• **WORK ORDER**: Find every line in the records below that contains the word "class", and copy each such line.

################

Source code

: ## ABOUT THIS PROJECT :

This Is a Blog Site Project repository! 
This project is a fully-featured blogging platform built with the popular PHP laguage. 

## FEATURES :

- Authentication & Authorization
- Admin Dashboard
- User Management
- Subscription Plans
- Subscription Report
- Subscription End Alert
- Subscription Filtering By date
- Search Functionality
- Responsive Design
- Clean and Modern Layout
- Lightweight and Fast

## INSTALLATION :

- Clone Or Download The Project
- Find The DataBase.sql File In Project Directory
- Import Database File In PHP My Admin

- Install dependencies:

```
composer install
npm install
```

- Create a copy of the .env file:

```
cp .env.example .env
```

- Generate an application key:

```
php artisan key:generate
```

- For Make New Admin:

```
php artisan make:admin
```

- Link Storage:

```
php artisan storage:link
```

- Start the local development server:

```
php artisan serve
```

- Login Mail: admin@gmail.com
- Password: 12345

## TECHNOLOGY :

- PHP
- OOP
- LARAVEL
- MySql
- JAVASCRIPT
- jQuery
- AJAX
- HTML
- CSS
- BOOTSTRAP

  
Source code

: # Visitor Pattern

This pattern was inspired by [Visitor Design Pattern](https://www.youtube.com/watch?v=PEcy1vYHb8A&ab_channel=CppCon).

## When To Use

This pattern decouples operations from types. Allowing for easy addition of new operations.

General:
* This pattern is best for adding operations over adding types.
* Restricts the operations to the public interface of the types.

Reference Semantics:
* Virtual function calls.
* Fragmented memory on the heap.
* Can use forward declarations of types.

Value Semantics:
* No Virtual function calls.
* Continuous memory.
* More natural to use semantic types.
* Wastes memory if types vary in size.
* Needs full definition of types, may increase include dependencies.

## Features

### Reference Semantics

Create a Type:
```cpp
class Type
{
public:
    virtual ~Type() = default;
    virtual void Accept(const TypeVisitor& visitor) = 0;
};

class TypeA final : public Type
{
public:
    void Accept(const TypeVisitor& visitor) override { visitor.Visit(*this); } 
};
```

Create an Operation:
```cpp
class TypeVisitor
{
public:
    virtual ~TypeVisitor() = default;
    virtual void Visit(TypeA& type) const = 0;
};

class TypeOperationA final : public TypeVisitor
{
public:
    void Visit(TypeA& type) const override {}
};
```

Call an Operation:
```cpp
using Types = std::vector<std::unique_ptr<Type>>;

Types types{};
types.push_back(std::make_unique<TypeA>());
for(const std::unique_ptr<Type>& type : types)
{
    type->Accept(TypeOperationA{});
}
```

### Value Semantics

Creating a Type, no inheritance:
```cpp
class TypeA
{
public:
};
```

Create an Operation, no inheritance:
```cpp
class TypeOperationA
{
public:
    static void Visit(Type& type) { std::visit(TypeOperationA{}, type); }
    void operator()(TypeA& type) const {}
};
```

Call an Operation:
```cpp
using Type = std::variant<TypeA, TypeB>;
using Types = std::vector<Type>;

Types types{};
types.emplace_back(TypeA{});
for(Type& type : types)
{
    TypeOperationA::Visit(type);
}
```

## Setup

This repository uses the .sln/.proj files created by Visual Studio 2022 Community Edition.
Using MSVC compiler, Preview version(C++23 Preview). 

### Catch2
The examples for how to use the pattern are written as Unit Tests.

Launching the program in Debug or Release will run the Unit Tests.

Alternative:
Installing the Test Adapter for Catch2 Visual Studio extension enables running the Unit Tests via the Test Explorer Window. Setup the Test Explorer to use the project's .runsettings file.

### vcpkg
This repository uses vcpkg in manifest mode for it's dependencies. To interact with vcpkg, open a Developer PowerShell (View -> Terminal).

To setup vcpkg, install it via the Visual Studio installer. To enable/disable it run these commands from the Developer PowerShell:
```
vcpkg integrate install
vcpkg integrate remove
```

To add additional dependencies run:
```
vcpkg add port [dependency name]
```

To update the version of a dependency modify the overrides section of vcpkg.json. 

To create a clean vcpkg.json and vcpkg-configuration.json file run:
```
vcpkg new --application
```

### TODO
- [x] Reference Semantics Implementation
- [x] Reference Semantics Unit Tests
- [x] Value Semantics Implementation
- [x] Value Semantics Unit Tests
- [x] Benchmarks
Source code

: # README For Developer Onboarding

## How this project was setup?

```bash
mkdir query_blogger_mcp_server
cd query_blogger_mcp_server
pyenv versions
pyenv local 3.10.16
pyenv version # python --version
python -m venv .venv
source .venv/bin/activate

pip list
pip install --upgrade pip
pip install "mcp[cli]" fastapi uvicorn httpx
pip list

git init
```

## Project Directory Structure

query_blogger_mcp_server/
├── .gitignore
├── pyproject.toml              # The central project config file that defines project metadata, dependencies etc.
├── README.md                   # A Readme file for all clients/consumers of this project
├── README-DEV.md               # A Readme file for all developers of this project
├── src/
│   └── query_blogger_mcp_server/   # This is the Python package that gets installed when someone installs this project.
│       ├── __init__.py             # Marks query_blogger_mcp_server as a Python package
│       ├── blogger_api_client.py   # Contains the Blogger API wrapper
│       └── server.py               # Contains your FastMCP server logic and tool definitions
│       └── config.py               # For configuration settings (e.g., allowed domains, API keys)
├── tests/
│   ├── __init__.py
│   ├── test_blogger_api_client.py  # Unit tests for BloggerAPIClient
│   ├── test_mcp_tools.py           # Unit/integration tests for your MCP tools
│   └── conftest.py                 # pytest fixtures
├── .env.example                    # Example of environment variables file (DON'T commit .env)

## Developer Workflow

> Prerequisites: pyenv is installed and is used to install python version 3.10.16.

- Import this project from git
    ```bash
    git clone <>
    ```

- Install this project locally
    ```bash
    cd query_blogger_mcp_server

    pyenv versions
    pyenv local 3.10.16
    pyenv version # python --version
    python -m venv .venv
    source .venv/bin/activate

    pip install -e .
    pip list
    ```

################

• **TASK RESULT**:
class Type
class TypeA final : public Type
class TypeVisitor
class TypeOperationA final : public TypeVisitor
class TypeA
class TypeOperationA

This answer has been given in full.